Due to STB represented the co-regulating effects of CB and UCB, we constructed hypertension predicting models based on STB and evaluated their predictive powers among the ageing population by generating ROC curves and calculating AUC (Fig. 4). The discriminative performance showed a significant improvement compared with the crude model when only baseline STB was included (AUC_Crude 0.56, 95% CI 0.53–0.59; AUC_Model1 0.85, 95% CI 0.82–0.87; AUC_Model2 0.85, 95% CI 0.83–0.88; AUC_Model3 0.85, 95% CI 0.82–0.87; AUC_Model4 0.87, 95% CI 0.85–0.89). Both ANOVA and AIC were used to access the goodness of the above fits, which suggested the addition of baseline SBP and DBP of model 2 had little enhancement of predictive power compared with model 1 (P_ANOVA = 0.228).

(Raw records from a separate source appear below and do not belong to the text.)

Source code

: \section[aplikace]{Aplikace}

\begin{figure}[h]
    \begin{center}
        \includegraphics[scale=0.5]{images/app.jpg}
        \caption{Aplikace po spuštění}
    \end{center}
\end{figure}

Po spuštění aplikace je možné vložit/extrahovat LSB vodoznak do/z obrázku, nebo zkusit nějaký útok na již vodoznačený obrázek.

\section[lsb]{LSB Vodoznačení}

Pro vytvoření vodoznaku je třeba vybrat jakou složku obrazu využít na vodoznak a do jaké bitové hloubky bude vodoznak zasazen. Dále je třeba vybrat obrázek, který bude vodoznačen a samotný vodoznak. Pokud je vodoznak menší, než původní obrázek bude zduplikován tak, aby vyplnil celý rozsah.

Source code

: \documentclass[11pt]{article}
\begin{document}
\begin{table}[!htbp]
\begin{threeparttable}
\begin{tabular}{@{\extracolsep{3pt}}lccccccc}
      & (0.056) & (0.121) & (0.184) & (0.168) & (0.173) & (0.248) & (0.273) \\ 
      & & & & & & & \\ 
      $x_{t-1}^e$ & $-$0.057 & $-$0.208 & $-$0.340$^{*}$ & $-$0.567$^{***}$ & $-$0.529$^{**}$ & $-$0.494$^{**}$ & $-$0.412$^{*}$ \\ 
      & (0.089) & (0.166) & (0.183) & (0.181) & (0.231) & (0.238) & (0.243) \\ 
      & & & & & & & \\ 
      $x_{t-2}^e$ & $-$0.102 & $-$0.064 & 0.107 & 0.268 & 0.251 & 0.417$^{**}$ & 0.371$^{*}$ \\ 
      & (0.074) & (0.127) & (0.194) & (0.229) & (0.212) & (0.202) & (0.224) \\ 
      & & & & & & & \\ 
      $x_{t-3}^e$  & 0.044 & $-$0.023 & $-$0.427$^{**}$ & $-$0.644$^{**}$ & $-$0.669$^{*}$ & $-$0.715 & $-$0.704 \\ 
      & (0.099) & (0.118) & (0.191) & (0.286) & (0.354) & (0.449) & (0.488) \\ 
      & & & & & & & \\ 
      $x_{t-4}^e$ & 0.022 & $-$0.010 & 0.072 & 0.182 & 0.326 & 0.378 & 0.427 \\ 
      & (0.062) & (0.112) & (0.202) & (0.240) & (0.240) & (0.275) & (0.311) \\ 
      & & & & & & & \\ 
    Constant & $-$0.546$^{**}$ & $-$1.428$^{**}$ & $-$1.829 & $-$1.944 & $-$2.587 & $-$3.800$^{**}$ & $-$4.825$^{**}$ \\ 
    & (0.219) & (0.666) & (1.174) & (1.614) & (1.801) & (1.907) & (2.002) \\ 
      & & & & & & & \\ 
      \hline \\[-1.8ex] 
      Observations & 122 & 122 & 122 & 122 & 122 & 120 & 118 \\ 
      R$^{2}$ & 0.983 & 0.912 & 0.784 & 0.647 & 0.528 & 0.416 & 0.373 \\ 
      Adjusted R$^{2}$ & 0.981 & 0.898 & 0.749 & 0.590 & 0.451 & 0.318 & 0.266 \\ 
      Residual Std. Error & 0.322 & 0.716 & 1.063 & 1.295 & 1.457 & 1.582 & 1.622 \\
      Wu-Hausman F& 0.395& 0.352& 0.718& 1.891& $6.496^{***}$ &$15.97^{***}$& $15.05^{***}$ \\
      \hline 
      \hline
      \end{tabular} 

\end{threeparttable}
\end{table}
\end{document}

Regarding of the balance of cost and predicative performance, STB at baseline combined with age, BMI, and WC showed a good practical potential to discriminate the high-risk of hypertension.

Fig. 4.

ROC curves and AUC of models. Crude model: Used STB as the single variable and unadjusted other baseline variables; Multivariable model 1: Adjusted for age, gender, BMI, and WC on the basis on crude model; Multivariable model 2: Further adjusted for SBP, DBP, and DM at baseline on the basis on model 1; Multivariable model 3: Further adjusted for FPG_log10, AST, and SCr_SQRT on the basis on model 2; Multivariable model 4: Further adjusted for smoking status on the basis on model 3. The ROC curve of Model 2 had little enhancement of predictive power with the supplement of baseline SBP, DBP, and DM of on the basis of model 1. Thus, the ROC curve of Model 2 is not shown in the figure. ROC, receiver operating characteristic curve; AUC, area under curve; CB, conjugated bilirubin; BMI, body mass index; WC, waist circumference; SBP, systolic blood pressure; DBP, diastolic blood pressure; DM, diabetes mellitus; AST, aspartate aminotransferase; FPG, fasting plasma glucose; SCr, serum creatinine

We conducted clustering analysis based on MFA algorithm to further examine discernibility power of Model 1, and the results supported the conclusions generated by ROC curves. Specifically, by applying MFA, we identified the first and second principal component (Dim1; Dim2) that explained most of the variance in our data (23.6% and 16.4%) as shown in Fig. 5. Research subjects with high- and low-risk hypertension could be well clustered into 2 distinct clusters with STB at baseline combined with age, BMI, and WC.

Fig. 5.

Clustering analysis based on MFA algorithm. Red dots represent participants diagnosed with hypertension at the end of follow-up, while green dots are non-incident ones. Participants with high- and low-risk hypertension were clustered into two distinct clusters with STB at baseline combined with age, BMI, and WC. Ellipses represent the 95% CI. BMI, body mass index; WC, waist circumference; MFA, multiple factor analysis

Discussion

Hypertension represents a primary risk factor of cardiovascular and cerebrovascular diseases linked with endothelial dysfunction, which is the leading cause of mortality in the world. The population ageing, rapid urbanization, as well as the changes of environment and lifestyle count great significance for hypertension preventing and controlling [35–37]. In addition, more attention should be paid to the molecular risk factors, which may indicate the pathology and strengthen prevention of hypertension. Bilirubin could be served as one of the molecular factors that has been associated with hypertension in few studies, however, the previous conclusions are still controversial.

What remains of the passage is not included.